Indicate by check mark whether the registrant is submitting the Form 6-K in paper as permitted by Regulation S-T Rule 101(b)(7): o

 

 

 

 

 

Furnished Herewith (and incorporated by reference herein)

 

Exhibit No.   Description
     
99.1   Press Release, dated November 19, 2020, announcing TSX acceptance of Celestica’s notice to launch a normal course issuer bid

 

The information contained in Exhibit 99.1 of this Form 6-K is not incorporated by reference into any registration statement (or into any prospectus that forms a part thereof) filed by Celestica Inc. with the Securities and Exchange Commission.

 

 

 

 

SIGNATURES

 

Pursuant to the requirements of the Securities Exchange Act of 1934, the registrant has duly caused this report to be signed on its behalf by the undersigned, thereunto duly authorized.

 

    CELESTICA INC.
     
Date:  November 19, 2020 By: /s/  Robert Ellis
     Robert Ellis
     General Counsel and Corporate Secretary

 

 

 

 

EXHIBIT INDEX

 

Exhibit No.   Description
     
99.1   Press Release, dated November 19, 2020, announcing TSX acceptance of Celestica’s notice to launch a normal course issuer bid

 

 

 

 

 

 

Exhibit 99.1

 

  

 

FOR IMMEDIATE RELEASE November 19, 2020

 

CELESTICA ANNOUNCES TSX ACCEPTANCE OF NORMAL COURSE ISSUER BID

 

TORONTO, Canada - Celestica Inc. (NYSE: CLS)(TSX: CLS), a leader in design, manufacturing and supply chain solutions for the world's most innovative companies, today announced the Toronto Stock Exchange (the TSX) has accepted the Company's notice to launch a Normal Course Issuer Bid (the Bid).

 

Under the Bid, the Company may repurchase on the open market (or as otherwise permitted), at its discretion during the period commencing on November 24, 2020 and ending on the earlier of November 23, 2021 and the completion of purchases under the Bid, up to 9,021,320 subordinate voting shares, representing approximately 10% of the "public float" of the subordinate voting shares (within the meaning of the rules of the TSX), subject to the normal terms and limitations of such bids.

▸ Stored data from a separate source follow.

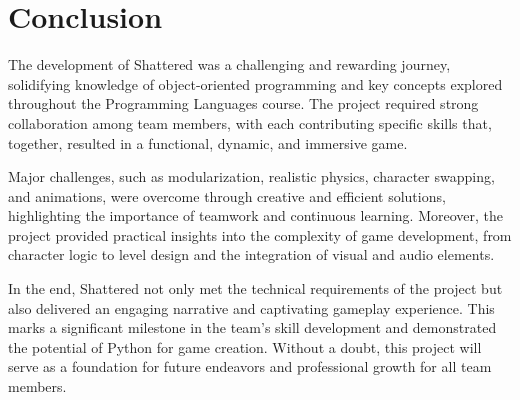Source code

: \section{Conclusion}
The development of Shattered was a challenging and rewarding journey, solidifying knowledge of object-oriented programming and key concepts explored throughout the Programming Languages course. The project required strong collaboration among team members, with each contributing specific skills that, together, resulted in a functional, dynamic, and immersive game.

Major challenges, such as modularization, realistic physics, character swapping, and animations, were overcome through creative and efficient solutions, highlighting the importance of teamwork and continuous learning. Moreover, the project provided practical insights into the complexity of game development, from character logic to level design and the integration of visual and audio elements.

In the end, Shattered not only met the technical requirements of the project but also delivered an engaging narrative and captivating gameplay experience. This marks a significant milestone in the team’s skill development and demonstrated the potential of Python for game creation. Without a doubt, this project will serve as a foundation for future endeavors and professional growth for all team members.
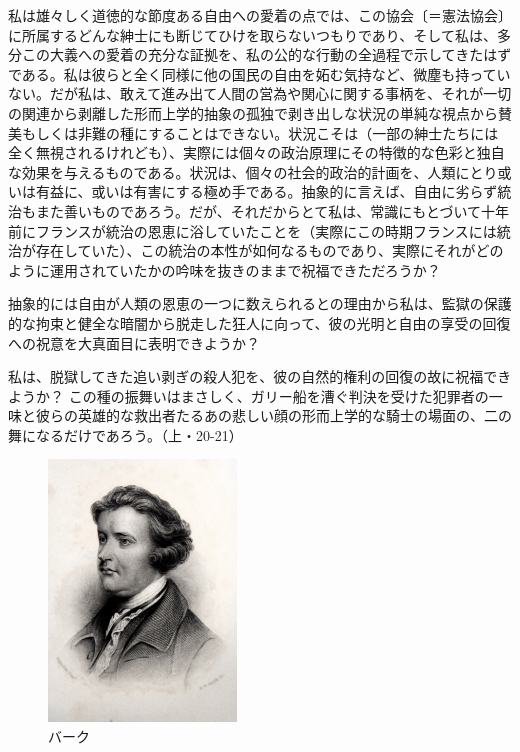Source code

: 私は雄々しく道徳的な節度ある自由への愛着の点では、この協会〔＝憲法協会〕に所属するどんな紳士にも断じてひけを取らないつもりであり、そして私は、多分この大義への愛着の充分な証拠を、私の公的な行動の全過程で示してきたはずである。私は彼らと全く同様に他の国民の自由を妬む気持など、微塵も持っていない。だが私は、敢えて進み出て人間の営為や関心に関する事柄を、それが一切の関連から剥離した形而上学的抽象の孤独で剥き出しな状況の単純な視点から賛美もしくは非難の種にすることはできない。状況こそは（一部の紳士たちには全く無視されるけれども）、実際には個々の政治原理にその特徴的な色彩と独自な効果を与えるものである。状況は、個々の社会的政治的計画を、人類にとり或いは有益に、或いは有害にする極め手である。抽象的に言えば、自由に劣らず統治もまた善いものであろう。だが、それだからとて私は、常識にもとづいて十年前にフランスが統治の恩恵に浴していたことを（実際にこの時期フランスには統治が存在していた）、この統治の本性が如何なるものであり、実際にそれがどのように運用されていたかの吟味を抜きのままで祝福できただろうか？

抽象的には自由が人類の恩恵の一つに数えられるとの理由から私は、監獄の保護的な拘束と健全な暗闇から脱走した狂人に向って、彼の光明と自由の享受の回復への祝意を大真面目に表明できようか？

私は、脱獄してきた追い剥ぎの殺人犯を、彼の自然的権利の回復の故に祝福できようか？
この種の振舞いはまさしく、ガリー船を漕ぐ判決を受けた犯罪者の一味と彼らの英雄的な救出者たるあの悲しい顔の形而上学的な騎士の場面の、二の舞になるだけであろう。（上・20-21）



     \begin{figure}[htbp]
       \centering
         \includegraphics[width=50mm]{images/burke.jpg}
       \caption{バーク}
     \end{figure}



\subsection{}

Under the TSX rules, the average daily trading volume of the subordinate voting shares on the TSX during the six months ended October 31, 2020 was 180,228 and, accordingly, daily purchases on the TSX pursuant to the Bid will be limited to 45,057 subordinate voting shares, other than purchases made pursuant to the block purchase exception. The actual number of subordinate voting shares which may be purchased pursuant to the Bid and the timing of any such purchases will be determined by the management of the Company, subject to applicable law and the rules of the TSX. In accordance with the TSX rules, the maximum number of subordinate voting shares which may be repurchased for cancellation under the Bid will be reduced by the number of subordinate voting shares purchased for delivery pursuant to stock-based compensation plans.

 

Purchases are expected to be made through the facilities of the New York Stock Exchange and the Toronto Stock Exchange, or such other permitted means (including through alternative trading systems in Canada), at prevailing market prices or as otherwise permitted. The Bid will be funded using existing cash resources and draws on its credit facility, and any subordinate voting shares repurchased by the Company under the Bid will be cancelled.

 

As of November 13, 2020, the Company had 110,455,664 issued and outstanding subordinate voting shares and a "public float" (within the meaning of the rules of the TSX) of 90,213,203 subordinate voting shares.

 

The Company believes that the purchases are in the best interest of the Company and constitute a desirable use of its funds.

 

The Company previously implemented a normal course issuer bid for its subordinate voting shares which expired on December 18, 2019. Under its prior bid, the Company was authorized to purchase up to 9,490,802 subordinate voting shares and repurchased and cancelled 8,260,380 subordinate voting shares at a weighted average price of US$8.15 per share. In the past 12 months, the Company repurchased 3,628,537 subordinate voting shares for delivery pursuant to the Company's stock-based compensation plans.

 

About Celestica

 

Celestica enables the world's best brands. Through our recognized customer-centric approach, we partner with leading companies in aerospace and defense, communications, enterprise, HealthTech, industrial, capital equipment, and energy to deliver solutions for their most complex challenges. As a leader in design, manufacturing, hardware platform and supply chain solutions, Celestica brings global expertise and insight at every stage of product development - from the drawing board to full-scale production and after-market services. With talented teams across North America, Europe and Asia, we imagine, develop and deliver a better future with our customers.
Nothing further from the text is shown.